6 April 2023

The Cost of Biden’s ‘Democracy’ Fixation

Walter Russell Mead

From his 2021 address through the Munich Security Conference to last week’s Summit for Democracy, President Biden has been clear. He wants to frame world politics as a contest between liberal democracy and autocracy. That’s unfortunate. While not completely misguided, this approach hampers America’s diplomacy overseas and further erodes the weak consensus at home behind a strong American foreign policy around the world.

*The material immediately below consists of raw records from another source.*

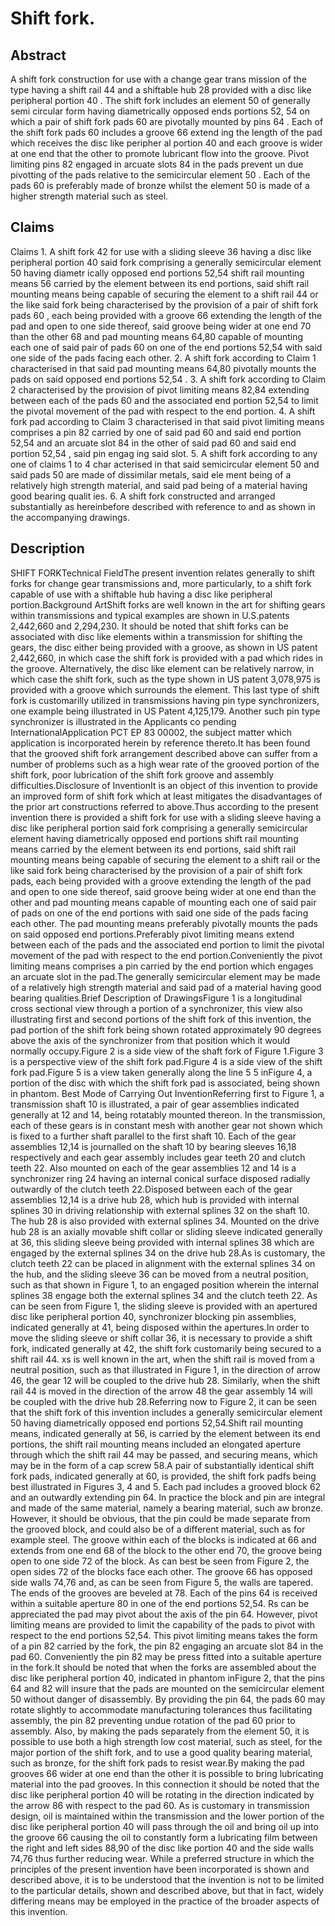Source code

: # Shift fork.

## Abstract
A shift fork construction for use with a change gear trans mission of the type having a shift rail 44 and a shiftable hub 28 provided with a disc like peripheral portion 40 . The shift fork includes an element 50 of generally semi circular form having diametrically opposed ends portions 52, 54 on which a pair of shift fork pads 60 are pivotally mounted by pins 64 . Each of the shift fork pads 60 includes a groove 66 extend ing the length of the pad which receives the disc like peripher al portion 40 and each groove is wider at one end that the other to promote lubricant flow into the groove. Pivot limiting pins 82 engaged in arcuate slots 84 in the pads prevent un due pivotting of the pads relative to the semicircular element 50 . Each of the pads 60 is preferably made of bronze whilst the element 50 is made of a higher strength material such as steel.

## Claims
Claims 1. A shift fork 42 for use with a sliding sleeve 36 having a disc like peripheral portion 40 said fork comprising a generally semicircular element 50 having diametr ically opposed end portions 52,54 shift rail mounting means 56 carried by the element between its end portions, said shift rail mounting means being capable of securing the element to a shift rail 44 or the like said fork being characterised by the provision of a pair of shift fork pads 60 , each being provided with a groove 66 extending the length of the pad and open to one side thereof, said groove being wider at one end 70 than the other 68 and pad mounting means 64,80 capable of mounting each one of said pair of pads 60 on one of the end portions 52,54 with said one side of the pads facing each other. 2. A shift fork according to Claim 1 characterised in that said pad mounting means 64,80 pivotally mounts the pads on said opposed end portions 52,54 . 3. A shift fork according to Claim 2 characterised by the provision of pivot limiting means 82,84 extending between each of the pads 60 and the associated end portion 52,54 to limit the pivotal movement of the pad with respect to the end portion. 4. A shift fork pad according to Claim 3 characterised in that said pivot limiting means comprises a pin 82 carried by one of said pad 60 and said end portion 52,54 and an arcuate slot 84 in the other of said pad 60 and said end portion 52,54 , said pin engag ing said slot. 5. A shift fork according to any one of claims 1 to 4 char acterised in that said semicircular element 50 and said pads 50 are made of dissimilar metals, said ele ment being of a relatively high strength material, and said pad being of a material having good bearing qualit ies. 6. A shift fork constructed and arranged substantially as hereinbefore described with reference to and as shown in the accompanying drawings.

## Description
SHIFT FORKTechnical FieldThe present invention relates generally to shift forks for change gear transmissions and, more particularly, to a shift fork capable of use with a shiftable hub having a disc like peripheral portion.Background ArtShift forks are well known in the art for shifting gears within transmissions and typical examples are shown in U.S.patents 2,442,660 and 2,294,230. It should be noted that shift forks can be associated with disc like elements within a transmission for shifting the gears, the disc either being provided with a groove, as shown in US patent 2,442,660, in which case the shift fork is provided with a pad which rides in the groove. Alternatively, the disc like element can be relatively narrow, in which case the shift fork, such as the type shown in US patent 3,078,975 is provided with a groove which surrounds the element. This last type of shift fork is customarilly utilized in transmissions having pin type synchronizers, one example being illustrated in US Patent 4,125,179. Another such pin type synchronizer is illustrated in the Applicants co pending InternationalApplication PCT EP 83 00002, the subject matter which application is incorporated herein by reference thereto.It has been found that the grooved shift fork arrangement described above can suffer from a number of problems such as a high wear rate of the grooved portion of the shift fork, poor lubrication of the shift fork groove and assembly difficulties.Disclosure of InventionIt is an object of this invention to provide an improved form of shift fork which at least mitigates the disadvantages of the prior art constructions referred to above.Thus according to the present invention there is provided a shift fork for use with a sliding sleeve having a disc like peripheral portion said fork comprising a generally semicircular element having diametrically opposed end portions shift rail mounting means carried by the element between its end portions, said shift rail mounting means being capable of securing the element to a shift rail or the like said fork being characterised by the provision of a pair of shift fork pads, each being provided with a groove extending the length of the pad and open to one side thereof, said groove being wider at one end than the other and pad mounting means capable of mounting each one of said pair of pads on one of the end portions with said one side of the pads facing each other. The pad mounting means preferably pivotally mounts the pads on said opposed end portions.Preferably pivot limiting means extend between each of the pads and the associated end portion to limit the pivotal movement of the pad with respect to the end portion.Conveniently the pivot limiting means comprises a pin carried by the end portion which engages an arcuate slot in the pad.The generally semicircular element may be made of a relatively high strength material and said pad of a material having good bearing qualities.Brief Description of DrawingsFigure 1 is a longitudinal cross sectional view through a portion of a synchronizer, this view also illustrating first and second portions of the shift fork of this invention, the pad portion of the shift fork being shown rotated approximately 90 degrees above the axis of the synchronizer from that position which it would normally occupy.Figure 2 is a side view of the shaft fork of Figure 1.Figure 3 is a perspective view of the shift fork pad.Figure 4 is a side view of the shift fork pad.Figure 5 is a view taken generally along the line 5 5 inFigure 4, a portion of the disc with which the shift fork pad is associated, being shown in phantom. Best Mode of Carrying Out InventionReferring first to Figure 1, a transmission shaft 10 is illustrated, a pair of gear assemblies indicated generally at 12 and 14, being rotatably mounted thereon. In the transmission, each of these gears is in constant mesh with another gear not shown which is fixed to a further shaft parallel to the first shaft 10. Each of the gear assemblies 12,14 is journalled on the shaft 10 by bearing sleeves 16,18 respectively and each gear assembly includes gear teeth 20 and clutch teeth 22. Also mounted on each of the gear assemblies 12 and 14 is a synchronizer ring 24 having an internal conical surface disposed radially outwardly of the clutch teeth 22.Disposed between each of the gear assemblies 12,14 is a drive hub 28, which hub is provided with internal splines 30 in driving relationship with external splines 32 on the shaft 10. The hub 28 is also provided with external splines 34. Mounted on the drive hub 28 is an axially movable shift collar or sliding sleeve indicated generally at 36, this sliding sleeve being provided with internal splines 38 which are engaged by the external splines 34 on the drive hub 28.As is customary, the clutch teeth 22 can be placed in alignment with the external splines 34 on the hub, and the sliding sleeve 36 can be moved from a neutral position, such as that shown in Figure 1, to an engaged position wherein the internal splines 38 engage both the external splines 34 and the clutch teeth 22. As can be seen from Figure 1, the sliding sleeve is provided with an apertured disc like peripheral portion 40, synchronizer blocking pin assemblies, indicated generally at 41, being disposed within the apertures.In order to move the sliding sleeve or shift collar 36, it is necessary to provide a shift fork, indicated generally at 42, the shift fork customarily being secured to a shift rail 44. xs is well known in the art, when the shift rail is moved from a neutral position, such as that illustrated in Figure 1, in the direction of arrow 46, the gear 12 will be coupled to the drive hub 28. Similarly, when the shift rail 44 is moved in the direction of the arrow 48 the gear assembly 14 will be coupled with the drive hub 28.Referring now to Figure 2, it can be seen that the shift fork of this invention includes a generally semicircular element 50 having diametrically opposed end portions 52,54.Shift rail mounting means, indicated generally at 56, is carried by the element between its end portions, the shift rail mounting means included an elongated aperture through which the shift rail 44 may be passed, and securing means, which may be in the form of a cap screw 58.A pair of substantially identical shift fork pads, indicated generally at 60, is provided, the shift fork padfs being best illustrated in Figures 3, 4 and 5. Each pad includes a grooved block 62 and an outwardly extending pin 64. In practice the block and pin are integral and made of the same material, namely a bearing material, such aw bronze. However, it should be obvious, that the pin could be made separate from the grooved block, and could also be of a different material, such as for example steel. The groove within each of the blocks is indicated at 66 and extends from one end 68 of the block to the other end 70, the groove being open to one side 72 of the block. As can best be seen from Figure 2, the open sides 72 of the blocks face each other. The groove 66 has opposed side walls 74,76 and, as can be seen from Figure 5, the walls are tapered. The ends of the grooves are beveled at 78. Each of the pins 64 is received within a suitable aperture 80 in one of the end portions 52,54. Rs can be appreciated the pad may pivot about the axis of the pin 64. However, pivot limiting means are provided to limit the capability of the pads to pivot with respect to the end portions 52,54. This pivot limiting means takes the form of a pin 82 carried by the fork, the pin 82 engaging an arcuate slot 84 in the pad 60. Conveniently the pin 82 may be press fitted into a suitable aperture in the fork.It should be noted that when the forks are assembled about the disc like peripheral portion 40, indicated in phantom inFigure 2, that the pins 64 and 82 will insure that the pads are mounted on the semicircular element 50 without danger of disassembly. By providing the pin 64, the pads 60 may rotate slightly to accommodate manufacturing tolerances thus facilitating assembly, the pin 82 preventing undue rotation of the pad 60 prior to assembly. Also, by making the pads separately from the element 50, it is possible to use both a high strength low cost material, such as steel, for the major portion of the shift fork, and to use a good quality bearing material, such as bronze, for the shift fork pads to resist wear.By making the pad grooves 66 wider at one end than the other it is possible to bring lubricating material into the pad grooves. In this connection it should be noted that the disc like peripheral portion 40 will be rotating in the direction indicated by the arrow 86 with respect to the pad 60. As is customary in transmission design, oil is maintained within the transmission and the lower portion of the disc like peripheral portion 40 will pass through the oil and bring oil up into the groove 66 causing the oil to constantly form a lubricating film between the right and left sides 88,90 of the disc like portion 40 and the side walls 74,76 thus further reducing wear. While a preferred structure in which the principles of the present invention have been incorporated is shown and described above, it is to be understood that the invention is not to be limited to the particular details, shown and described above, but that in fact, widely differing means may be employed in the practice of the broader aspects of this invention.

Mr. Biden is invoking an old American tradition here. Woodrow Wilson and Franklin D. Roosevelt framed the world wars as conflicts between democracy and dictatorship. And from Harry S. Truman to Ronald Reagan, America’s Cold War presidents used similar language.

Mr. Biden isn’t all wrong. If the U.S. and its allies lose the contest, and people like Xi Jinping, Vladimir Putin and their hangers-on in countries like North Korea and Nicaragua get to determine the world’s future, democracy isn’t going to flourish.

Nevertheless, the president and his team need to think again. Defining the current contest as one between democracies and autocracies is a flawed strategy. Abroad, this approach weakens America’s ties with key allies and exposes us to devastating charges of systemic hypocrisy. At home and abroad, the widespread unpopularity of the expanded version of democracy Mr. Biden expounds—including controversial stands on issues like trans rights—is too polarizing and divisive to support the long-term consensus American foreign policy needs for success.

If the U.S. is serious about an Indo-Pacific strategy, it is going to have to assemble and cultivate a coalition of countries that are anything but liberal and democratic. Finland, Sweden and Norway may score a perfect 100 on Freedom House’s widely used global freedom index, with Denmark hard on their heels at 97. But if we want any kind of Southeast Asian strategy at all, we will have to work with countries like Vietnam, Thailand, Cambodia, Laos and Myanmar, all of which count as “not free” on the Freedom House scale. And without as many “partly free” countries like India, Indonesia, Malaysia, Singapore, Nepal, Fiji, Papua New Guinea and Sri Lanka as we can bring into our network, we have zero chance of holding the balance against China.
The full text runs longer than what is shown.